A related point is that if say $X\subset Y$ and you want an embedded resolution of $X$, then you can of course ask that you want a birational morphism $\pi:Z\to Y$ such that the strict transform of $X$ is smooth, but a better thing to ask is the the entire pre-image of $X$ is as nice as possible. Unfortunately (in general) you cannot make the preimage of $X$ smooth as the exceptional set will add additional components and where they meet is going to be a singular point. So, you can ask for the next best thing: normal crossings. You could even say that *normal crossings* is the reducible analogue of *smooth*.

Anyway, this is the result of Hironaka, JS Milne referred to above: for any $X\subset Y$ (plus some reasonable assumptions) there exists a projective birational $\pi$ such that $Z$ is smooth and $\pi^{-1}X$ is a normal crossing divisor. If $Y\setminus X$ is smooth, then you may even require that $\pi$ is an isomorphism outside $X$.

The compactification result is a simple consequence of this: if $U$ is open (say quasi-projective), pick a projective compactification $Y$ and let $X=Y\setminus U$. Perform Hironaka's embedded resolution of singularities and you get $U\subset Z$ with the complement being a normal crossing divisor.

One, slightly independent word on *normal crossings*. There seems to be some confusion in the literature about what *normal crossings* mean. Or rather what the difference is between *normal crossings* and *simple normal crossings*. Well, the point is that (nowadays) the latter is understood in the Zariski topology while the former in the analytic or formal topology. In other words, *simple normal crossings* mean that each irreducible component is smooth and they meet transversally, while *normal crossings* allows for a component to meet itself transversally. In particular, a nodal curve has *normal crossings* but not *simple normal crossings*.

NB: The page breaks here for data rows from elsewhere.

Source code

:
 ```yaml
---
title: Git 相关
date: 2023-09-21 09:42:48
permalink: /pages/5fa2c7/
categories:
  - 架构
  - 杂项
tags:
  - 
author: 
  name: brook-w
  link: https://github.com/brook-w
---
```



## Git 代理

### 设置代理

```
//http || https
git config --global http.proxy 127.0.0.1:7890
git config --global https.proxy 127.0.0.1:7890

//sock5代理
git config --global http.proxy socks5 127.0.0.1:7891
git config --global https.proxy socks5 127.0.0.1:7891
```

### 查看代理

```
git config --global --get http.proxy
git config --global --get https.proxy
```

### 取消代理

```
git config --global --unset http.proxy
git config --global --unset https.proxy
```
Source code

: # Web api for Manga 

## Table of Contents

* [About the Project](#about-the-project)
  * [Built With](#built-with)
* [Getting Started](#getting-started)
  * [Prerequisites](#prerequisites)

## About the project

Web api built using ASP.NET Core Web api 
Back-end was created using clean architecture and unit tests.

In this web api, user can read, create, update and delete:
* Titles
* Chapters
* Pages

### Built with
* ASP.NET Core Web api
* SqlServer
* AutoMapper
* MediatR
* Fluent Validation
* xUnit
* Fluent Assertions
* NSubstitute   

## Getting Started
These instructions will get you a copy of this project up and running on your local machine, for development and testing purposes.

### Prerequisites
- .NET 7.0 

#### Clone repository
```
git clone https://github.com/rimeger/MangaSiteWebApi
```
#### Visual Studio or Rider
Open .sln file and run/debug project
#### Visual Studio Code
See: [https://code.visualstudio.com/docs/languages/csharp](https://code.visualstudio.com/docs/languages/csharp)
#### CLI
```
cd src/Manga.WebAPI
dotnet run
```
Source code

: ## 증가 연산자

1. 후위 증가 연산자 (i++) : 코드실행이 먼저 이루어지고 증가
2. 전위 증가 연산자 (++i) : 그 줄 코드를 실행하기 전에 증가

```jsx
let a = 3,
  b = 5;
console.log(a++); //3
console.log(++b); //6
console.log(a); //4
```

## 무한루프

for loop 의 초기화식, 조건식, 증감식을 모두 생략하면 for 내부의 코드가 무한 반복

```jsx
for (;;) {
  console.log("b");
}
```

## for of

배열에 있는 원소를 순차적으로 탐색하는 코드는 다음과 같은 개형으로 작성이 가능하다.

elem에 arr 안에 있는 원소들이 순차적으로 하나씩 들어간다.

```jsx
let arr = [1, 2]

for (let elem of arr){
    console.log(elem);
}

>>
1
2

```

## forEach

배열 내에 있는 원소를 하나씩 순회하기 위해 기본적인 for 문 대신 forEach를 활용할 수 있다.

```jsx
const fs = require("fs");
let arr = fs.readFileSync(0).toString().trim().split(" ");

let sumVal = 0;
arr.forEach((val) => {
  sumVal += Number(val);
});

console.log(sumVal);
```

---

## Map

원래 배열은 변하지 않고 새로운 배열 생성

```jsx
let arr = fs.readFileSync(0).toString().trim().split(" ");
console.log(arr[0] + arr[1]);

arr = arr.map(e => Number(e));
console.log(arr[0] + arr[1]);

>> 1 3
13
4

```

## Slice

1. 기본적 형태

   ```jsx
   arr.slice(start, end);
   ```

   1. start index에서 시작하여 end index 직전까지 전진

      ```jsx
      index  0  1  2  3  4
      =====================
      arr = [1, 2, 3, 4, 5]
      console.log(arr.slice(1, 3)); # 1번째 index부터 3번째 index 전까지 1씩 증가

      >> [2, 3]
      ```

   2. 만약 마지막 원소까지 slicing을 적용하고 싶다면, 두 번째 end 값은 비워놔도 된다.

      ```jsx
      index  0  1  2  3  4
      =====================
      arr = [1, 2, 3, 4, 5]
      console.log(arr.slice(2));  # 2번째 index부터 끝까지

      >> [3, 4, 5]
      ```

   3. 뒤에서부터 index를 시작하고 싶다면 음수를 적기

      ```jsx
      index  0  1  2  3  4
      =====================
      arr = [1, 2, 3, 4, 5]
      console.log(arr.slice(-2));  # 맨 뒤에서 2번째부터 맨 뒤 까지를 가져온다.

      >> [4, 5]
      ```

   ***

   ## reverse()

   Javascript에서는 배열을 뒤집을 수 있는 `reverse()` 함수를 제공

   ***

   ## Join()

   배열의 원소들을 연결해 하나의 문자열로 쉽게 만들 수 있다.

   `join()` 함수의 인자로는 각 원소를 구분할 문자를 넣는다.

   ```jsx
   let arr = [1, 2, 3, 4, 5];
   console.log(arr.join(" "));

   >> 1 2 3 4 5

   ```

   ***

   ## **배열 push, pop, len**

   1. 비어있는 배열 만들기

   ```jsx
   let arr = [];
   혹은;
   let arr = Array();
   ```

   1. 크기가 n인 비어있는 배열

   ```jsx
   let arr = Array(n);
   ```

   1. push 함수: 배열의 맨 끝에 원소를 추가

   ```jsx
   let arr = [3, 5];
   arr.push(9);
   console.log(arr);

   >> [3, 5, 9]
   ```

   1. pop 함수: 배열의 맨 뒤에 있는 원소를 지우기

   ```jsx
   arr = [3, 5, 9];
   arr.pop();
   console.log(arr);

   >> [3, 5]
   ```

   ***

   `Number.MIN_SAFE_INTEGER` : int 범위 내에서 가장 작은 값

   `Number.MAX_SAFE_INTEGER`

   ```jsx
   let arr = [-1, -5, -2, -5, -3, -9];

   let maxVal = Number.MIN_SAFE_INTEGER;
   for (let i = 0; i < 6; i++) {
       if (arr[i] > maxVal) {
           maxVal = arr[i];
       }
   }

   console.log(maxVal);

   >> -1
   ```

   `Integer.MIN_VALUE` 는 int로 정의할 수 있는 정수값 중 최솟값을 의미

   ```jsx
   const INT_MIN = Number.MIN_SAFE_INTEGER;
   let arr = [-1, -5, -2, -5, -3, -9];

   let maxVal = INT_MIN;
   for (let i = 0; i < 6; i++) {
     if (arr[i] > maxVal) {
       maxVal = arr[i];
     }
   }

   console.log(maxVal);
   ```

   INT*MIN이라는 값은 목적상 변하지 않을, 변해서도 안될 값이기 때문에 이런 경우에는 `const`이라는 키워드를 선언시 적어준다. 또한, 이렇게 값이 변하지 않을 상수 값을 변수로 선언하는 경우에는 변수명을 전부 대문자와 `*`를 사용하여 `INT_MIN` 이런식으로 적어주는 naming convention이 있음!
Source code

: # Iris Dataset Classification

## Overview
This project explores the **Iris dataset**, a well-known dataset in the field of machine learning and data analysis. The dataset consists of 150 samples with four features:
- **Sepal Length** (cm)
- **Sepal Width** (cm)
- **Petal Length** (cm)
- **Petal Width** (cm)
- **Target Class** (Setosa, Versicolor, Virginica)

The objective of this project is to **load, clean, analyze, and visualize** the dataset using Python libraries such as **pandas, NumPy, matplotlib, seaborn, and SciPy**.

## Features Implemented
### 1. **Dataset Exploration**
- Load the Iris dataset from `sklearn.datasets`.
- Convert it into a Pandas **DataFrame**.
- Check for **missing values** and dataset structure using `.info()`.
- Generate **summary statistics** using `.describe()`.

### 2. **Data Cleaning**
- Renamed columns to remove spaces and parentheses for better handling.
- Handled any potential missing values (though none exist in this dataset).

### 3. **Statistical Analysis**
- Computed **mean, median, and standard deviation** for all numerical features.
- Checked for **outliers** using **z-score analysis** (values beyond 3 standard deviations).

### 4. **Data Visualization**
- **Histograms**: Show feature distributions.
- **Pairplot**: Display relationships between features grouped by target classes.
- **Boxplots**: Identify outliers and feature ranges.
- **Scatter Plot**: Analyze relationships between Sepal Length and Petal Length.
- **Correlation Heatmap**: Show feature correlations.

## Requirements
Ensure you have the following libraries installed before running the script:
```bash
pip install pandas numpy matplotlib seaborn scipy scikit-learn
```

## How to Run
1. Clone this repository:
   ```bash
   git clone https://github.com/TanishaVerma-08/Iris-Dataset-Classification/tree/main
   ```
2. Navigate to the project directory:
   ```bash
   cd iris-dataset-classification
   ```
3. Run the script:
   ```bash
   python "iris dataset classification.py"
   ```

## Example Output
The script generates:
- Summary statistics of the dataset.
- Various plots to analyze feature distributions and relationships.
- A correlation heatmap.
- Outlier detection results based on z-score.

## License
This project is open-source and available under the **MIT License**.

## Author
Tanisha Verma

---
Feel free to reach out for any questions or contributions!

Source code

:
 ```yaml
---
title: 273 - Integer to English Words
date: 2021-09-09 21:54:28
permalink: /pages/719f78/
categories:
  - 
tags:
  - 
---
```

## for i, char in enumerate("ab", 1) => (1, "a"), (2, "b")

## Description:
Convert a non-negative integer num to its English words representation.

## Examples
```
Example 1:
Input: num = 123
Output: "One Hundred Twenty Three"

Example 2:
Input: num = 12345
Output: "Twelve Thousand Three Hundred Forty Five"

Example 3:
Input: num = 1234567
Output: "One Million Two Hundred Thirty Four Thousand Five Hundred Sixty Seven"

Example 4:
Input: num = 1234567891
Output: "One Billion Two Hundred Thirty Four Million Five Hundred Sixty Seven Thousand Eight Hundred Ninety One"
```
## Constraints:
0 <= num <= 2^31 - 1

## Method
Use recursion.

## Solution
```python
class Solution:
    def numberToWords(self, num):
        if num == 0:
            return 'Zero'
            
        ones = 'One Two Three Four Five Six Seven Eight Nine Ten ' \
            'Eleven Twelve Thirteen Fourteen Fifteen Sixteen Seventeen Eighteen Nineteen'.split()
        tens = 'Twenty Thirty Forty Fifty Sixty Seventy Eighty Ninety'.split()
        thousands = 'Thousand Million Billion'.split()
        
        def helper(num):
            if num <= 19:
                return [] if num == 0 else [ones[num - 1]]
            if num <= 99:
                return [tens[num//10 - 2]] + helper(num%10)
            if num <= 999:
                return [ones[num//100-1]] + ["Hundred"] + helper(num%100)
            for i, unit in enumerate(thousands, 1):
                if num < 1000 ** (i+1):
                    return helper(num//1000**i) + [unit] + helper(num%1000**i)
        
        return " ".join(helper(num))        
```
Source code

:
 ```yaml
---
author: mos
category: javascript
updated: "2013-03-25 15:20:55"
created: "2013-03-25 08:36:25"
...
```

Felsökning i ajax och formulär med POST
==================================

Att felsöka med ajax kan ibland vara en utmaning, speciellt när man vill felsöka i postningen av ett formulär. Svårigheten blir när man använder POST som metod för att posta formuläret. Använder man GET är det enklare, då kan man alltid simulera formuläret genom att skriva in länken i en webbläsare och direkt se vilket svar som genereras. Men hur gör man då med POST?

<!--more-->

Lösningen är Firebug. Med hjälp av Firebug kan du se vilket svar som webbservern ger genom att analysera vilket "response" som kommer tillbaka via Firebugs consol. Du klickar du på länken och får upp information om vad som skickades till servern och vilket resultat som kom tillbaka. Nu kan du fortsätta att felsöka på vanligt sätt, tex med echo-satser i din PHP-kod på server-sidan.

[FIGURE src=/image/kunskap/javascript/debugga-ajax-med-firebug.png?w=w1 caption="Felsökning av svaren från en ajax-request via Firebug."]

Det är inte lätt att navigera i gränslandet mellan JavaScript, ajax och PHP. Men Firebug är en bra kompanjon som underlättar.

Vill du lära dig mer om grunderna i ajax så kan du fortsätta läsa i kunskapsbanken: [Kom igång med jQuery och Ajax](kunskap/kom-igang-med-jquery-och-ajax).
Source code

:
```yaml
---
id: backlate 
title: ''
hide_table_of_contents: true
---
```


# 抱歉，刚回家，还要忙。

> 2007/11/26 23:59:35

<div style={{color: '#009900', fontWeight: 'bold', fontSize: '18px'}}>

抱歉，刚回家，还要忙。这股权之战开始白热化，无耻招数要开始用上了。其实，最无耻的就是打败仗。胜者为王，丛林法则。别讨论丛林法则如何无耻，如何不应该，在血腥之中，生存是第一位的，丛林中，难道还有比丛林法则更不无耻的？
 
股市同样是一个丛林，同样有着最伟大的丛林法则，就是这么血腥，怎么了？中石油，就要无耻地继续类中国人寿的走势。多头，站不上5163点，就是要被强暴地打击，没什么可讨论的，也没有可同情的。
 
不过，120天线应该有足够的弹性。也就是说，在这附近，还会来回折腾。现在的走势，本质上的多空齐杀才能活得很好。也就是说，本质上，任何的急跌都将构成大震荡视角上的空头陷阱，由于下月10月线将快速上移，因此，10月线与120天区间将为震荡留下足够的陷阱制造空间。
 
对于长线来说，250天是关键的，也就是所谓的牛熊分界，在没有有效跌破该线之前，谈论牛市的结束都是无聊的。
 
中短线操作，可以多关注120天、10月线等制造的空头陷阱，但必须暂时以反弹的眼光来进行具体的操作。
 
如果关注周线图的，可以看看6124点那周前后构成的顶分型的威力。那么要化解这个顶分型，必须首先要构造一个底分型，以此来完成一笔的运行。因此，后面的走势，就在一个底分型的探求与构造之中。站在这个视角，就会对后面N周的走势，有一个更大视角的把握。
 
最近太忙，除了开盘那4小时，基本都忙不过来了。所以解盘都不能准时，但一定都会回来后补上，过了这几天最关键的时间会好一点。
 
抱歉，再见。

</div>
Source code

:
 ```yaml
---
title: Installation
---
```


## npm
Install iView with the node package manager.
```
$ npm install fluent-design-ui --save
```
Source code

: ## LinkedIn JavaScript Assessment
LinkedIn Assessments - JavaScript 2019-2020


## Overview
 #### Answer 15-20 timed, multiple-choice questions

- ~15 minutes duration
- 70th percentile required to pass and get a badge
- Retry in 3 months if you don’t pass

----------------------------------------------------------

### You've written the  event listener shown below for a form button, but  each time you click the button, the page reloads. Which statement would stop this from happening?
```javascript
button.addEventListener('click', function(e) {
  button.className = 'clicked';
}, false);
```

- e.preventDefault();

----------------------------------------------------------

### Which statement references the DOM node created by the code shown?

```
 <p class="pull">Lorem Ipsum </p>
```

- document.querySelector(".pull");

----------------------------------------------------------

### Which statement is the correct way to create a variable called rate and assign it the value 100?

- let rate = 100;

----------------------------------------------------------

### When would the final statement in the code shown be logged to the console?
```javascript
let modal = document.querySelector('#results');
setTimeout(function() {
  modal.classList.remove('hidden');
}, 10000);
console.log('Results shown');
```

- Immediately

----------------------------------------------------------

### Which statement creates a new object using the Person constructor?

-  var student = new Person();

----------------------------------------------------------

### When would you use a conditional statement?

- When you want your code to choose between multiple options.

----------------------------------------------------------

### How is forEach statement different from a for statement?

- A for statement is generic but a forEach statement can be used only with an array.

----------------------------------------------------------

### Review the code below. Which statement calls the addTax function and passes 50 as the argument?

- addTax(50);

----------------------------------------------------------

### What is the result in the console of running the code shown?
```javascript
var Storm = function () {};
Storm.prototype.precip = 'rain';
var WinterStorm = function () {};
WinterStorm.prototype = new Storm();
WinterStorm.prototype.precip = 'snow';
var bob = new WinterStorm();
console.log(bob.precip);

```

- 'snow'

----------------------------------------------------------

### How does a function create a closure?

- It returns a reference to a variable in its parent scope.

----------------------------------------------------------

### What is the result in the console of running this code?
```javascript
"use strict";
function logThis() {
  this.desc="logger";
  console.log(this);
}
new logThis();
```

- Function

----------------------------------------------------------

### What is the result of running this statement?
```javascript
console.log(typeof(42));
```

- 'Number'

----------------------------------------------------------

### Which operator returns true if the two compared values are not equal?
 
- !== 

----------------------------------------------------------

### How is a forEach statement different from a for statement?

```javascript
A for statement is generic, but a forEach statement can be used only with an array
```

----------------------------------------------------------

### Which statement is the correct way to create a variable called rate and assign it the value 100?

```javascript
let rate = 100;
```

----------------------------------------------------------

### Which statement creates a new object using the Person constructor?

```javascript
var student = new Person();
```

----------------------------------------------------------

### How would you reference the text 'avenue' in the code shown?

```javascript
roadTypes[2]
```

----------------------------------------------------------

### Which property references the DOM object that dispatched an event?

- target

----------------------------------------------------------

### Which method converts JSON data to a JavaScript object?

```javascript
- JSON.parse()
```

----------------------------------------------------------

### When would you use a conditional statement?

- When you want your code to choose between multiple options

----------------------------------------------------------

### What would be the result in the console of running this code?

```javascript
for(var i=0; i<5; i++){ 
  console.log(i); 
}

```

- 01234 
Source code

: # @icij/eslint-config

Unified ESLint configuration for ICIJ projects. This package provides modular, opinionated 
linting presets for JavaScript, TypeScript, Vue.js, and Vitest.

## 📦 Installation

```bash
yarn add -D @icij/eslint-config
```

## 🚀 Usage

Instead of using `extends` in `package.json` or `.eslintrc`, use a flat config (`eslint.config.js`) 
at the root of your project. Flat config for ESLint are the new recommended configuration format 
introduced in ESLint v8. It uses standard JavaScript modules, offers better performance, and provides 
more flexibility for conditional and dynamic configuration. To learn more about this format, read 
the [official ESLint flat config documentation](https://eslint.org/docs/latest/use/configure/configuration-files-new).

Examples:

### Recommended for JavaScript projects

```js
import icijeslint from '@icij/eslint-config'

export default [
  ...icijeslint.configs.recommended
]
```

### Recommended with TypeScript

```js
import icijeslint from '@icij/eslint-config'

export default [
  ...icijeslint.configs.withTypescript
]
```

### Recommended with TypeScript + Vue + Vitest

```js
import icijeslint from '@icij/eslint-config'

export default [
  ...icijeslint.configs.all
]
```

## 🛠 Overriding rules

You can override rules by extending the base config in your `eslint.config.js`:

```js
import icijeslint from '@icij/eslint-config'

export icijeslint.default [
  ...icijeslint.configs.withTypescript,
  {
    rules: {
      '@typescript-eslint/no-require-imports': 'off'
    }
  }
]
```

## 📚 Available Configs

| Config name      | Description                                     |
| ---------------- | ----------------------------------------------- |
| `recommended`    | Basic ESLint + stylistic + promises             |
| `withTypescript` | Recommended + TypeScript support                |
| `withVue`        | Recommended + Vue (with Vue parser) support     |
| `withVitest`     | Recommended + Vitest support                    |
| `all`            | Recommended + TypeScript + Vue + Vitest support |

In the above discussion and in the other answers before this one, you can always put *simple normal crossings* in place of *normal crossings* and the statements remain true. It is possible that back when Hironaka proved his famous theorem, this distinction had not been made so in older texts the meaning might be different. At the same time, according to Miles Reid, it was the Japanese who invented the term *simple normal crossings*.